HELSINQUE, Finlândia (AP) — O governo da Finlândia está enfrentando intensa pressão e acusações de racismo por parte de vários países asiáticos depois que sua representante no concurso Miss Universo 2025 foi vista em uma foto apertando os olhos — e alguns políticos finlandeses postaram suas próprias fotos repetindo o gesto.
Sarah Dzafce perdeu a coroa de Miss Finlândia na semana passada, depois que uma foto de Dzafce puxando a pele ao redor dos olhos apareceu nas redes sociais no final do mês passado. A foto e a legenda “Comer com um chinês” foram condenadas por governos e comentaristas em toda a Finlândia e na Ásia como discriminação contra os asiáticos.
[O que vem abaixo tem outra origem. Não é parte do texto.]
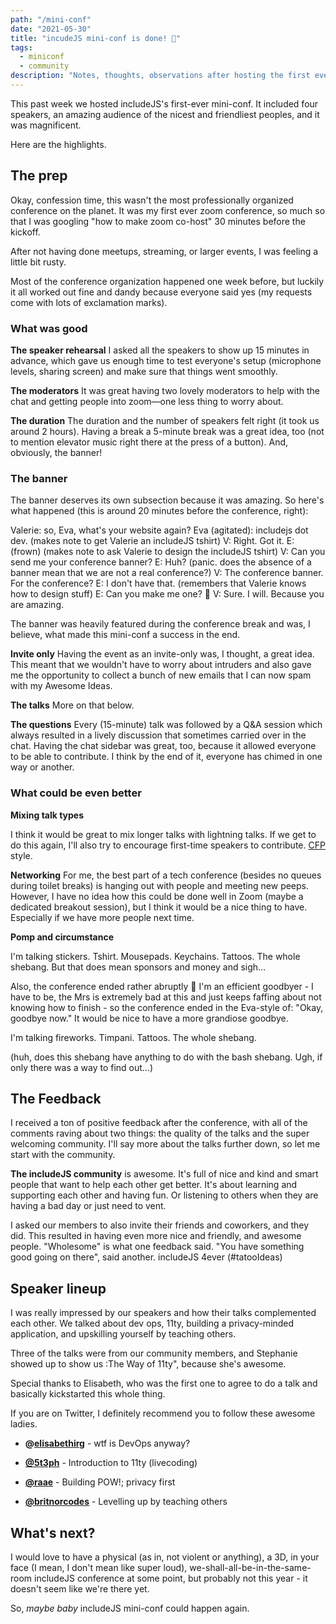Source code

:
 ```yaml
---
path: "/mini-conf"
date: "2021-05-30"
title: "incudeJS mini-conf is done! 🎉"
tags:
  - miniconf
  - community
description: "Notes, thoughts, observations after hosting the first ever includeJS mini-conf. 📝"
---
```


This past week we hosted includeJS's first-ever mini-conf. It included four speakers, an amazing audience of the nicest and friendliest peoples, and it was magnificent.

Here are the highlights.

## The prep

Okay, confession time, this wasn't the most professionally organized conference on the planet. It was my first ever zoom conference, so much so that I was googling "how to make zoom co-host" 30 minutes before the kickoff.

After not having done meetups, streaming, or larger events, I was feeling a little bit rusty.

Most of the conference organization happened one week before, but luckily it all worked out fine and dandy because everyone said yes (my requests come with lots of exclamation marks).

### What was good

**The speaker rehearsal**
I asked all the speakers to show up 15 minutes in advance, which gave us enough time to test everyone's setup (microphone levels, sharing screen) and make sure that things went smoothly.

**The moderators**
It was great having two lovely moderators to help with the chat and getting people into zoom—one less thing to worry about.

**The duration**
The duration and the number of speakers felt right (it took us around 2 hours). Having a break a 5-minute break was a great idea, too (not to mention elevator music right there at the press of a button). And, obviously, the banner!

### The banner

The banner deserves its own subsection because it was amazing. So here's what happened (this is around 20 minutes before the conference, right):

Valerie: so, Eva, what's your website again?
Eva (agitated): includejs dot dev.
(makes note to get Valerie an includeJS tshirt)
V: Right. Got it.
E: (frown)
(makes note to ask Valerie to design the includeJS tshirt)
V: Can you send me your conference banner?
E: Huh?
(panic. does the absence of a banner mean that we are not a real conference?)
V: The conference banner. For the conference?
E: I don't have that.
(remembers that Valerie knows how to design stuff)
E: Can you make me one? 😬
V: Sure. I will. Because you are amazing.

The banner was heavily featured during the conference break and was, I believe, what made this mini-conf a success in the end.

**Invite only**
Having the event as an invite-only was, I thought, a great idea. This meant that we wouldn't have to worry about intruders and also gave me the opportunity to collect a bunch of new emails that I can now spam with my Awesome Ideas.

**The talks**
More on that below.

**The questions**
Every (15-minute) talk was followed by a Q&A session which always resulted in a lively discussion that sometimes carried over in the chat. Having the chat sidebar was great, too, because it allowed everyone to be able to contribute. I think by the end of it, everyone has chimed in one way or another.

### What could be even better

**Mixing talk types**

I think it would be great to mix longer talks with lightning talks. If we get to do this again, I'll also try to encourage first-time speakers to contribute. [CFP](https://www.globaldiversitycfpday.com/) style.

**Networking**
For me, the best part of a tech conference (besides no queues during toilet breaks) is hanging out with people and meeting new peeps. However, I have no idea how this could be done well in Zoom (maybe a dedicated breakout session), but I think it would be a nice thing to have. Especially if we have more people next time.

**Pomp and circumstance**

I'm talking stickers. Tshirt. Mousepads. Keychains. Tattoos. The whole shebang. But that does mean sponsors and money and sigh...

Also, the conference ended rather abruptly 🤔 I'm an efficient goodbyer - I have to be, the Mrs is extremely bad at this and just keeps faffing about  not knowing how to finish - so the conference ended in the Eva-style of: "Okay, goodbye now." It would be nice to have a more grandiose goodbye.

I'm talking fireworks. Timpani. Tattoos. The whole shebang.

(huh, does this shebang have anything to do with the bash shebang. Ugh, if only there was a way to find out...)

## The Feedback

I received a ton of positive feedback after the conference, with all of the comments raving about two things: the quality of the talks and the super welcoming community. I'll say more about the talks further down, so let me start with the community.

**The includeJS community**
is awesome. It's full of nice and kind and smart people that want to help each other get better. It's about learning and supporting each other and having fun. Or listening to others when they are having a bad day or just need to vent.

I asked our members to also invite their friends and coworkers, and they did. This resulted in having even more nice and friendly, and awesome people. "Wholesome" is what one feedback said. "You have something good going on there", said another.
includeJS 4ever (#tatooIdeas)

## Speaker lineup

I was really impressed by our speakers and how their talks complemented each other. We talked about dev ops, 11ty, building a privacy-minded application, and upskilling yourself by teaching others.

Three of the talks were from our community members, and Stephanie showed up to show us :The Way of 11ty", because she's awesome.

Special thanks to Elisabeth, who was the first one to agree to do a talk and basically kickstarted this whole thing.

If you are on Twitter, I definitely recommend you to follow these awesome ladies.

- **@[elisabethirg](https://twitter.com/elisabethirg)** - wtf is DevOps anyway?

- **[@5t3ph](https://twitter.com/5t3ph)** - Introduction to 11ty (livecoding)

- **[@raae](https://twitter.com/raae)** - Building POW!; privacy first

- **[@britnorcodes](https://twitter.com/britnorcodes)** - Levelling up by teaching others

## What's next?

I would love to have a physical (as in, not violent or anything), a 3D, in your face (I mean, I don't mean like super loud), we-shall-all-be-in-the-same-room includeJS conference at some point, but probably not this year - it doesn't seem like we're there yet.

So, _maybe baby_ includeJS mini-conf could happen again.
Dzafce, que ganhou o título de Miss Finlândia em setembro, disse à mídia finlandesa que estava tentando aliviar a dor de cabeça. O Helsinki Times informou que ela acreditava que um amigo compartilhou uma foto privada e escreveu a legenda sem o envolvimento dela. Dzafce não respondeu a um pedido de comentário da Associated Press na quinta-feira.
No dia 8 de dezembro, Dzafce pediu desculpas nas redes sociais e garantiu que nunca teve a intenção de machucar ninguém.
“O título de Miss Finlândia não é apenas uma coroa para mim, mas também uma responsabilidade. Responsabilidade pela forma como falo, como me comporto e como as minhas ações podem influenciar as pessoas”, escreveu ela em finlandês.
Ela acrescentou: “Assumo a responsabilidade por minhas ações e aprenderei com isso”.
Poucos dias depois, a Organização Miss Finlândia retirou-lhe o status de Miss Finlândia 2025 – conhecida em finlandês como Miss Suomi.
“Os acontecimentos dos últimos dias causaram profunda dor, decepção e ansiedade tanto na Finlândia como a nível internacional – o que é totalmente compreensível”, escreveu a organização nas redes sociais. “Lamentamos profundamente os danos que estes acontecimentos causaram. Especialmente à comunidade asiática, mas também a todos os afetados. O racismo nunca é aceitável sob qualquer forma.”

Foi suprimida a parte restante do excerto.